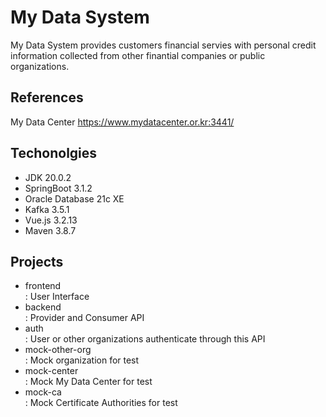 # My Data System
My Data System provides customers financial servies with personal credit information collected from other finantial companies or public organizations. 

## References
My Data Center <https://www.mydatacenter.or.kr:3441/>

## Techonolgies
- JDK 20.0.2
- SpringBoot 3.1.2
- Oracle Database 21c XE
- Kafka 3.5.1
- Vue.js 3.2.13
- Maven 3.8.7

## Projects
- frontend
  <br>: User Interface
- backend
  <br>: Provider and Consumer API
- auth
  <br>: User or other organizations authenticate through this API
- mock-other-org
  <br>: Mock organization for test
- mock-center
  <br>: Mock My Data Center for test
- mock-ca
  <br>: Mock Certificate Authorities for test
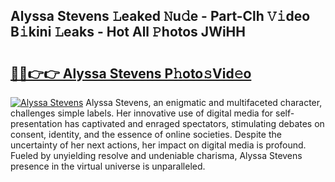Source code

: ## Alyssa Stevens 𝙻eaked 𝙽u𝚍e - Part-Clh 𝚅𝚒deo B𝚒kini 𝙻eaks - Hot All 𝙿hotos JWiHH

# <h2><a href="http://ld6cf0.urlbe.top/?page=Alyssa+Stevens">🔗🔗👉👉 Alyssa Stevens P𝚑oto𝚜Vid𝚎o</a></h2>

[![Alyssa Stevens](https://i.imgur.com/eBuTRDB.gif)](http://ld6cf0.urlbe.top/?page=Alyssa+Stevens)
Alyssa Stevens, an enigmatic and multifaceted character, challenges simple labels. Her innovative use of digital media for self-presentation has captivated and enraged spectators, stimulating debates on consent, identity, and the essence of online societies. Despite the uncertainty of her next actions, her impact on digital media is profound. Fueled by unyielding resolve and undeniable charisma, Alyssa Stevens presence in the virtual universe is unparalleled.
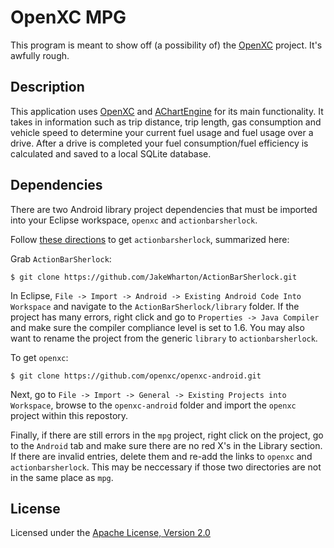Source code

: OpenXC MPG
============

This program is meant to show off (a possibility of) the [OpenXC][] project. It's awfully rough.

## Description

This application uses [OpenXC][] and [AChartEngine][] for its main
functionality. It takes in information such as trip distance, trip length, gas
consumption and vehicle speed to determine your current fuel usage and fuel
usage over a drive. After a drive is completed your fuel consumption/fuel
efficiency is calculated and saved to a local SQLite database.

## Dependencies

There are two Android library project dependencies that must be imported into
your Eclipse workspace, `openxc` and `actionbarsherlock`.

Follow [these directions](http://actionbarsherlock.com/usage.html) to get
`actionbarsherlock`, summarized here:

Grab `ActionBarSherlock`:

    $ git clone https://github.com/JakeWharton/ActionBarSherlock.git

In Eclipse, `File -> Import -> Android -> Existing Android Code Into Workspace`
and navigate to the `ActionBarSherlock/library` folder. If the project has many
errors, right click and go to `Properties -> Java Compiler` and make sure the
compiler compliance level is set to 1.6. You may also want to rename the project
from the generic `library` to `actionbarsherlock`.

To get `openxc`:

    $ git clone https://github.com/openxc/openxc-android.git

Next, go to `File -> Import -> General -> Existing Projects into Workspace`,
browse to the `openxc-android` folder and import the `openxc` project within
this repostory.

Finally, if there are still errors in the `mpg` project, right click on the
project, go to the `Android` tab and make sure there are no red X's in the
Library section. If there are invalid entries, delete them and re-add the links
to `openxc` and `actionbarsherlock`. This may be neccessary if those two
directories are not in the same place as `mpg`.

## License

Licensed under the [Apache License, Version 2.0][apache]

[apache]: http://www.apache.org/licenses/LICENSE-2.0.html
[OpenXC]: http://openxcplatform.com
[AChartEngine]: http://www.achartengine.org/
[Eclipse]: http://eclipse.org/
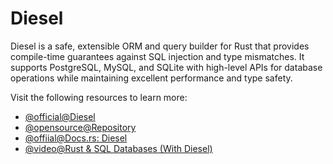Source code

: # Diesel

Diesel is a safe, extensible ORM and query builder for Rust that provides compile-time guarantees against SQL injection and type mismatches. It supports PostgreSQL, MySQL, and SQLite with high-level APIs for database operations while maintaining excellent performance and type safety.

Visit the following resources to learn more:

- [@official@Diesel](https://diesel.rs/)
- [@opensource@Repository](https://github.com/diesel-rs/diesel)
- [@offiial@Docs.rs: Diesel](https://docs.rs/diesel/latest/diesel/)
- [@video@Rust & SQL Databases (With Diesel)](https://www.youtube.com/watch?v=tRC4EIKhMzw)
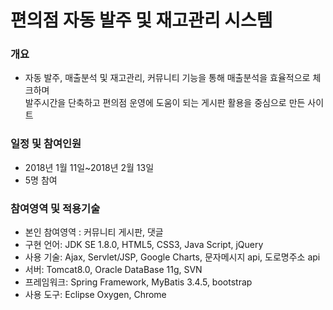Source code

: # 편의점 자동 발주 및 재고관리 시스템
### 개요
* 자동 발주, 매출분석 및 재고관리, 커뮤니티 기능을 통해 매출분석을 효율적으로 체크하며   
발주시간을 단축하고 편의점 운영에 도움이 되는 게시판 활용을 중심으로 만든 사이트 

### 일정 및 참여인원
* 2018년 1월 11일~2018년 2월 13일
* 5명 참여

### 참여영역 및 적용기술
* 본인 참여영역 : 커뮤니티 게시판, 댓글
* 구현 언어: JDK SE 1.8.0, HTML5, CSS3, Java Script, jQuery
* 사용 기술: Ajax, Servlet/JSP, Google Charts, 문자메시지 api, 도로명주소 api
* 서버: Tomcat8.0, Oracle DataBase 11g, SVN
* 프레임워크: Spring Framework, MyBatis 3.4.5, bootstrap
* 사용 도구: Eclipse Oxygen, Chrome



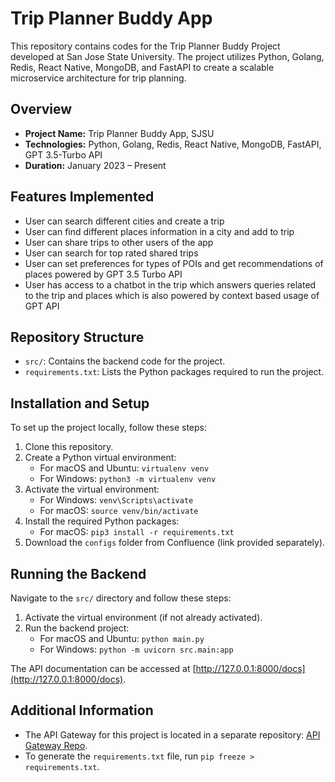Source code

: # Trip Planner Buddy App

This repository contains codes for the Trip Planner Buddy Project developed at San Jose State University. The project utilizes Python, Golang, Redis, React Native, MongoDB, and FastAPI to create a scalable microservice architecture for trip planning.

## Overview

- **Project Name:** Trip Planner Buddy App, SJSU
- **Technologies:** Python, Golang, Redis, React Native, MongoDB, FastAPI, GPT 3.5-Turbo API
- **Duration:** January 2023 – Present

## Features Implemented
- User can search different cities and create a trip
- User can find different places information in a city and add to trip
- User can share trips to other users of the app
- User can search for top rated shared trips
- User can set preferences for types of POIs and get recommendations of places powered by GPT 3.5 Turbo API
- User has access to a chatbot in the trip which answers queries related to the trip and places which is also powered by context based usage of GPT API

## Repository Structure

- `src/`: Contains the backend code for the project.
- `requirements.txt`: Lists the Python packages required to run the project.

## Installation and Setup

To set up the project locally, follow these steps:

1. Clone this repository.
2. Create a Python virtual environment:
    - For macOS and Ubuntu: `virtualenv venv`
    - For Windows: `python3 -m virtualenv venv`
3. Activate the virtual environment:
    - For Windows: `venv\Scripts\activate`
    - For macOS: `source venv/bin/activate`
4. Install the required Python packages:
    - For macOS: `pip3 install -r requirements.txt`
5. Download the `configs` folder from Confluence (link provided separately).

## Running the Backend

Navigate to the `src/` directory and follow these steps:

1. Activate the virtual environment (if not already activated).
2. Run the backend project:
    - For macOS and Ubuntu: `python main.py`
    - For Windows: `python -m uvicorn src.main:app`

The API documentation can be accessed at [http://127.0.0.1:8000/docs](http://127.0.0.1:8000/docs).

## Additional Information

- The API Gateway for this project is located in a separate repository: [API Gateway Repo](https://github.com/Ruturajnawale10/api-gateway).
- To generate the `requirements.txt` file, run `pip freeze > requirements.txt`.
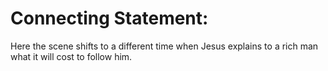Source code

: # Connecting Statement:

Here the scene shifts to a different time when Jesus explains to a rich man what it will cost to follow him.
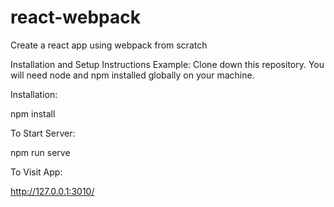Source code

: # react-webpack
Create a react app using webpack from scratch

Installation and Setup Instructions
Example:
Clone down this repository. You will need node and npm installed globally on your machine.

Installation:

npm install

To Start Server:

npm run serve

To Visit App:

http://127.0.0.1:3010/
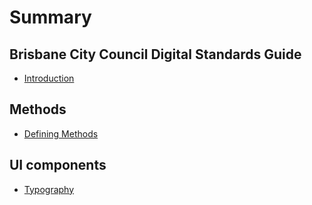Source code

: # Summary

## Brisbane City Council Digital Standards Guide

* [Introduction](README.md)

## Methods

* [Defining Methods](methods.md)

## UI components

* [Typography](ui-components/typography.md)

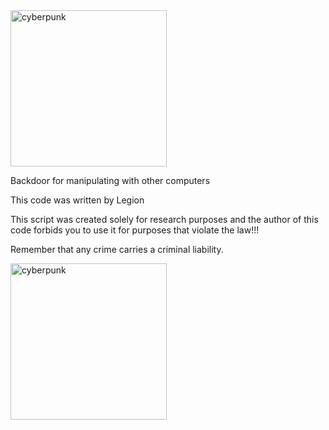 <img src="https://i.imgur.com/xIAk3m7.png" alt="cyberpunk" width="250" />

Backdoor for manipulating with other computers

This code was written by Legion


This script was created solely for research purposes and the author of this code forbids you to use it for purposes that violate the law!!!

Remember that any crime carries a criminal liability.

<img src="https://i.imgur.com/If1JaaE.jpeg" alt="cyberpunk" width="250" />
:::::
**Directions**
Using the data above, retype exactly the lines from the line with "## Brisbane City" to the line with "Backdoor for manipulating", inclusive. No pictures and nothing else.

**Solved problem**
## Brisbane City Council Digital Standards Guide

* [Introduction](README.md)

## Methods

* [Defining Methods](methods.md)

## UI components

* [Typography](ui-components/typography.md)

 <img src="https://i.imgur.com/xIAk3m7.png" alt="cyberpunk" width="250" />

Backdoor for manipulating with other computers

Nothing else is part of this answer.